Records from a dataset
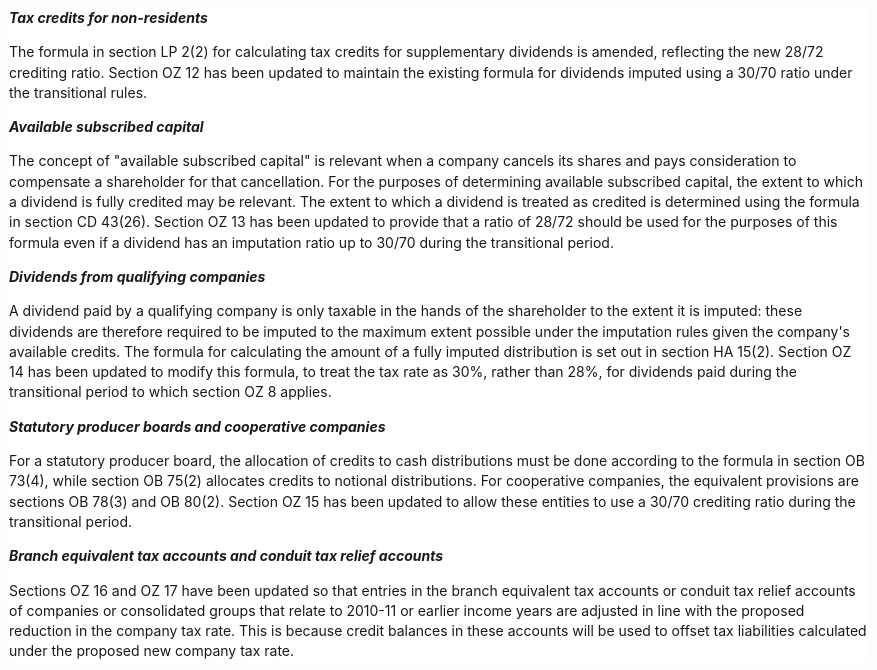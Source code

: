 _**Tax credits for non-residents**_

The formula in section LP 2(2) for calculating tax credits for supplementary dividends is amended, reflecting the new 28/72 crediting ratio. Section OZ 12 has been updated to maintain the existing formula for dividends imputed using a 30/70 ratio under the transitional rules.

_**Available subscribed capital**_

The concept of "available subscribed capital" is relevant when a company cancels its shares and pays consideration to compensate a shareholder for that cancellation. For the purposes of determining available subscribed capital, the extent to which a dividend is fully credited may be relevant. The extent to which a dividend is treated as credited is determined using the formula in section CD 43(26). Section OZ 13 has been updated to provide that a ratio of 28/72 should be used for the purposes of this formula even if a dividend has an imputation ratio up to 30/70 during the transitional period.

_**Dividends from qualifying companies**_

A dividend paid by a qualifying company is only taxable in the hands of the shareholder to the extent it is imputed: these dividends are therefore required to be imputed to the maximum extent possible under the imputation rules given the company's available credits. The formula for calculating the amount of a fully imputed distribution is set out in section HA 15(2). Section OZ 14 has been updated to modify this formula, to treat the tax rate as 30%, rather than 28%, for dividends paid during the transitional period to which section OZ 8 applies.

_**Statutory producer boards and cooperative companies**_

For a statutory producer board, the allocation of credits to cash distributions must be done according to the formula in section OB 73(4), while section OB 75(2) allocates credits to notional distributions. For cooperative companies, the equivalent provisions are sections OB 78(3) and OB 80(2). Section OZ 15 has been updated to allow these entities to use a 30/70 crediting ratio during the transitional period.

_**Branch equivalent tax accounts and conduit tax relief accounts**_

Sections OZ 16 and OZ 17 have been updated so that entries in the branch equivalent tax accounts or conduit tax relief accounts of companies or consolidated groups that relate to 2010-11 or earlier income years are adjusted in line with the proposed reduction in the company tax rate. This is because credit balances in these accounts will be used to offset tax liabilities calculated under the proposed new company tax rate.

--

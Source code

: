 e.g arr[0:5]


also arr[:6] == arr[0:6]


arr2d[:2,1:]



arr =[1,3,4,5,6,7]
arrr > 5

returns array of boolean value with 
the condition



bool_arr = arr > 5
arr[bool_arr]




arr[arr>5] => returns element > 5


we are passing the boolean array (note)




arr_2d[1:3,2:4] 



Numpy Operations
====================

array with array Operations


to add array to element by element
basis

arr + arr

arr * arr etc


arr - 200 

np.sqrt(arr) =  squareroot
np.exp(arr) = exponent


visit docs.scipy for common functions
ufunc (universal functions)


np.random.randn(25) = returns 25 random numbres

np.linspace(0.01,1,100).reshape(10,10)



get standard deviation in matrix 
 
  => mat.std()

* What you will do
An answer is complete only when it holds every line above containing the string "with".

* Task result
Sections OZ 16 and OZ 17 have been updated so that entries in the branch equivalent tax accounts or conduit tax relief accounts of companies or consolidated groups that relate to 2010-11 or earlier income years are adjusted in line with the proposed reduction in the company tax rate. This is because credit balances in these accounts will be used to offset tax liabilities calculated under the proposed new company tax rate.
returns array of boolean value with 
array with array Operations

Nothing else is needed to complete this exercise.